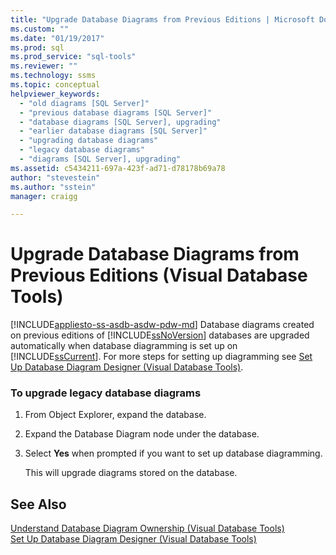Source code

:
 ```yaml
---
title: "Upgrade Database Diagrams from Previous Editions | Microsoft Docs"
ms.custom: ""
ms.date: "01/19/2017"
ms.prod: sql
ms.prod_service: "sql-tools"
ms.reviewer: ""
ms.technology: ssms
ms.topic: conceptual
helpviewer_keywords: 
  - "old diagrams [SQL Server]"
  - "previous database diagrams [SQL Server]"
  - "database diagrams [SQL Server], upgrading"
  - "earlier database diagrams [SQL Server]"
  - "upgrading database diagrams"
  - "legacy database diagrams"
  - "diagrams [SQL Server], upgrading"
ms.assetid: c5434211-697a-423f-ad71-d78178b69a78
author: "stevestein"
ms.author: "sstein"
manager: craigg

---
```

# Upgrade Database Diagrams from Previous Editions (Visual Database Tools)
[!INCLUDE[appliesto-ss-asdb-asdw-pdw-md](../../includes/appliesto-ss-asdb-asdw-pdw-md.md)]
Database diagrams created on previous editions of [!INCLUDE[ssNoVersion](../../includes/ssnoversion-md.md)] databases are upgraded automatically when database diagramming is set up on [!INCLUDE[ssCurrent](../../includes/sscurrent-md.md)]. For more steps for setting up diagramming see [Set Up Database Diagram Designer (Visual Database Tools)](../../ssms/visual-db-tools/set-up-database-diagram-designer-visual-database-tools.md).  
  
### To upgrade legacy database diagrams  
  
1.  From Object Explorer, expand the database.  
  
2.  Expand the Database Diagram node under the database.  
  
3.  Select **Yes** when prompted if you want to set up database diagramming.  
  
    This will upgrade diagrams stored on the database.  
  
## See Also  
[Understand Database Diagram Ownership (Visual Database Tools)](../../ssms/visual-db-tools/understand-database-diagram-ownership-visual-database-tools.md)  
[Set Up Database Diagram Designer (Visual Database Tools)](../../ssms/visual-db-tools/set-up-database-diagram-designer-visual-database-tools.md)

# Task description
Begin at the top of the records above and retype each line exactly until the line containing "# Upgrade Database", which is included. Skip all pictures.

# Your solution
Source code

:
 ```yaml
---
title: "Upgrade Database Diagrams from Previous Editions | Microsoft Docs"
ms.custom: ""
ms.date: "01/19/2017"
ms.prod: sql
ms.prod_service: "sql-tools"
ms.reviewer: ""
ms.technology: ssms
ms.topic: conceptual
helpviewer_keywords: 
  - "old diagrams [SQL Server]"
  - "previous database diagrams [SQL Server]"
  - "database diagrams [SQL Server], upgrading"
  - "earlier database diagrams [SQL Server]"
  - "upgrading database diagrams"
  - "legacy database diagrams"
  - "diagrams [SQL Server], upgrading"
ms.assetid: c5434211-697a-423f-ad71-d78178b69a78
author: "stevestein"
ms.author: "sstein"
manager: craigg

---
```

# Upgrade Database Diagrams from Previous Editions (Visual Database Tools)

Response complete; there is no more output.